Décisions attendues dans une quinzaine de jours
Le rapporteur public a conclu au rejet des recours contre le parc au large de Fécamp et d'Etretat (Seine-Maritime) et contre celui de Courseulles-sur-Mer (Calvados) et des plages normandes du Débarquement. Il a notamment souligné l'éloignement suffisant des futures éoliennes, à au moins dix kilomètres des côtes ou des plages. Il a par contre conclu à l'annulation de l'arrêté préfectoral approuvant la concession pour le parc au large de Saint-Brieuc (Côtes-d'Armor), pour un vice qui n'affecte pas la concession elle-même. Si la cour suit cet avis, cela entraînerait seulement un nouveau retard dans la mise en service du parc. Les juges administratifs doivent faire connaître leurs décisions dans une quinzaine de jours.
Les parcs éoliens en mer au large de Fécamp, de Courseulles-sur-Mer et de Saint-Brieuc sont les premiers, avec celui de Saint-Nazaire (Loire-Atlantique), attribués en 2012 par appel d'offres gouvernemental national. Celui de Saint-Brieuc avait été attribué à l'Espagnol Iberdrola et les trois autres à EDF. La cour administrative d'appel de Nantes, compétente pour statuer, en premier et dernier ressorts, sur tous les litiges relatifs aux installations de production d'énergie renouvelable en mer, a déjà rejeté plusieurs recours dirigés contre d'autres autorisations d'exploiter pour ces projets.
Polémique sur les tarifs
Les premiers parcs d'éoliennes en mer français devraient entrer en service au mieux en 2021 ou 2022, un net retard par rapport à l'Europe du Nord. Des industriels et des collectivités se sont émus ces derniers jours des incertitudes pesant sur le développement de cette filière, après le dépôt par le gouvernement d'un amendement controversé lors de l'examen au Sénat du projet de loi pour un Etat au service d'une société de confiance (lire ci-dessous notre article du 15 mars). Finalement rejeté ce 14 mars, il aurait permis de renégocier les tarifs de rachat de l'électricité produite par les parcs éoliens en projet, le gouvernement estimant que les tarifs des appels d'offres passés sont trop élevés par rapport aux prix du marché.

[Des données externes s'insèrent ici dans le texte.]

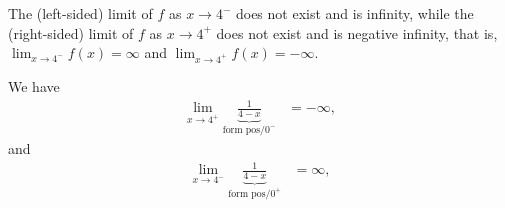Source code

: \documentclass[nooutcomes]{ximera}
\renewenvironment{freeResponse}{
\ifhandout\setbox0\vbox\bgroup\else
\begin{trivlist}\item[\hskip \labelsep\bfseries Solution:\hspace{2ex}]
\fi}
{\ifhandout\egroup\else
\end{trivlist}
\fi}
\begin{document}
\begin{problem}
\begin{itemize}
    \item[(d)]
      The (left-sided) limit of $f$ as $x \to 4^-$ does not exist and is infinity, while the (right-sided) limit of $f$ as $x \to 4^+$ does not exist and is negative infinity, that is, $\lim_{x \to 4^-} f(x) = \infty$ and $\lim_{x \to 4^+} f(x) = -\infty$.
      \begin{freeResponse}
        We have
        \begin{align*}
          \lim_{x \to 4^+} \underbrace{\frac{1}{4-x}}_\text{form $\text{pos}/0^-$} &= -\infty,
        \end{align*}
        and
        \begin{align*}
          \lim_{x \to 4^-} \underbrace{\frac{1}{4-x}}_\text{form $\text{pos}/0^+$} &= \infty,
        \end{align*}
      \end{freeResponse}
  \end{itemize}
\end{problem}
\end{document}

En marge d'une visite à l'Institut de radioprotection et de sûreté nucléaire (IRSN) ce 15 mars, Sébastien Lecornu, secrétaire d'Etat auprès du ministre de la Transition écologique, a réaffirmé que le gouvernement n'avait pas changé de position malgré le rejet de son amendement par le Sénat. "Nos objectifs restent les mêmes", a-t-il déclaré à des journalistes. "On a un modèle économique qui est en train de se dessiner autour des énergies renouvelables, c'est-à-dire que le marché de l'offre et de la demande commence à faire son oeuvre, avec des prix qui sont en décroissance", a remarqué Sébastien Lecornu. "Il est logique que les pouvoirs publics, qui ont imaginé des mécanismes d'incitation pour faire ces énergies renouvelables, adaptent petit à petit la sollicitation de l'argent du contribuable à mesure que le marché s'empare de ces projets", a-t-il estimé. "Notre enjeu c'est d'arriver à soutenir à fond cette filière", a assuré Sébastien Lecornu. "On ne peut pas détacher cet amendement de toutes les mesures - et que d'ailleurs les anti-éoliens me reprochent tous les jours - que nous avons prises ces dernières semaines" pour encourager les renouvelables, a-t-il souligné.